» What to produce: What you should repeat is the run of lines from the top of the listing below through the line with "## What does", exactly, with no pictures.

» Data for review:
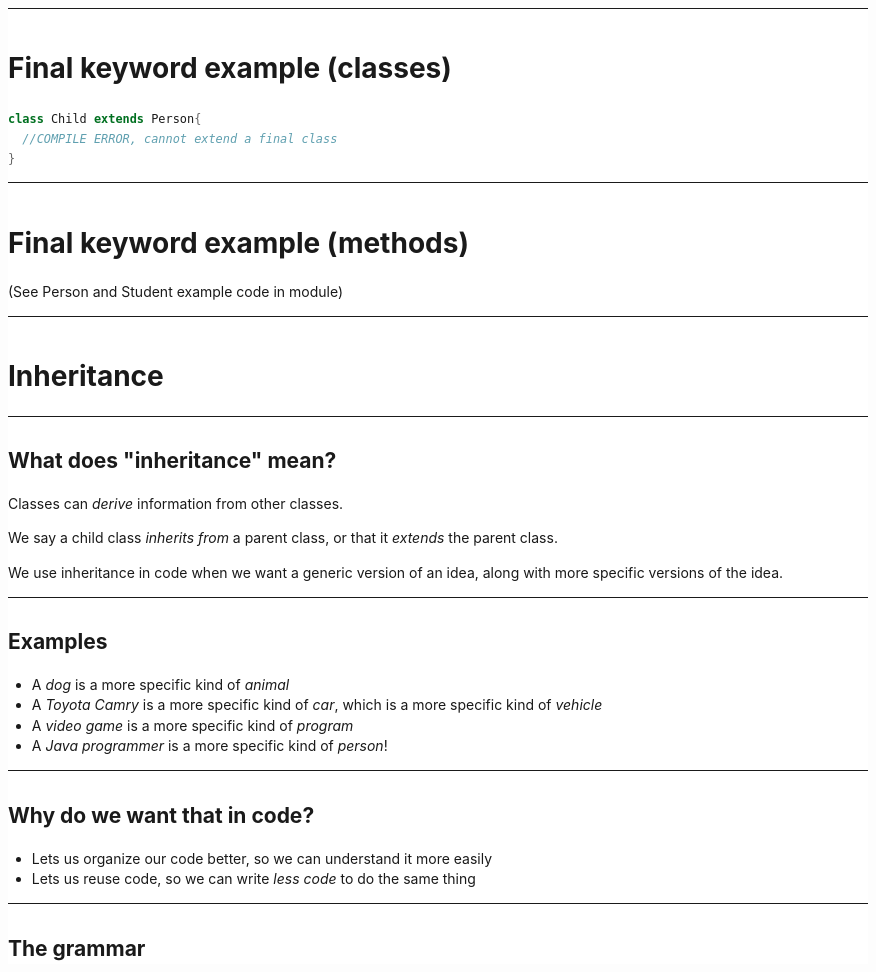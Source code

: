--------------------------------------------------------------------

# Final keyword example (classes)

```java
class Child extends Person{
  //COMPILE ERROR, cannot extend a final class
}
```

--------------------------------------------------------------------

# Final keyword example (methods)

(See Person and Student example code in module)

-----------------------------------------------------------------------------

# Inheritance

-----------------------------------------------------------------------------

## What does "inheritance" mean?

Classes can *derive* information from other classes.

We say a child class *inherits from* a parent class, or that it *extends* the parent class.

We use inheritance in code when we want a generic version of an idea, along with more specific versions of the idea.

-----------------------------------------------------------------------------

## Examples

- A *dog* is a more specific kind of *animal*
- A *Toyota Camry* is a more specific kind of *car*, which is a more specific kind of *vehicle*
- A *video game* is a more specific kind of *program*
- A *Java programmer* is a more specific kind of *person*!

-----------------------------------------------------------------------------

## Why do we want that in code?

- Lets us organize our code better, so we can understand it more easily
- Lets us reuse code, so we can write *less code* to do the same thing

-----------------------------------------------------------------------------

## The grammar

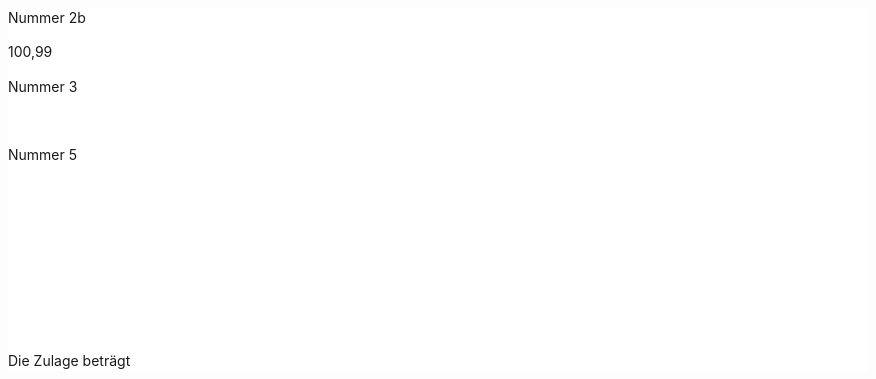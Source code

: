 <td style align="left" valign="top" charoff="50">

Nummer 2b

</td>

<td style="border-right: 0.5pt solid ; " align="right" valign="top" charoff="50">

100,99

</td>

<td style colspan="2" align="left" valign="top" charoff="50">

Nummer 3

</td>

<td style="border-right: 0.5pt solid ; " align="left" valign="top" charoff="50">

 

</td>

<td style colspan="2" align="left" valign="top" charoff="50">

Nummer 5

</td>

<td style align="left" valign="top" charoff="50">

 

</td>

<td style align="right" valign="top" charoff="50">

 

</td>

</tr>

<tr>

<td style align="left" valign="top" charoff="50">

 

</td>

<td style="border-right: 0.5pt solid ; " align="right" valign="top" charoff="50">

 

</td>

<td style align="left" valign="top" charoff="50">

 

</td>

<td style align="left" valign="top" charoff="50">

Die Zulage beträgt

</td>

» Answer box:
Source code

:--------------------------------------------------------------------

# Final keyword example (classes)

```java
class Child extends Person{
  //COMPILE ERROR, cannot extend a final class
}
```

--------------------------------------------------------------------

# Final keyword example (methods)

(See Person and Student example code in module)

-----------------------------------------------------------------------------

# Inheritance

-----------------------------------------------------------------------------

## What does "inheritance" mean?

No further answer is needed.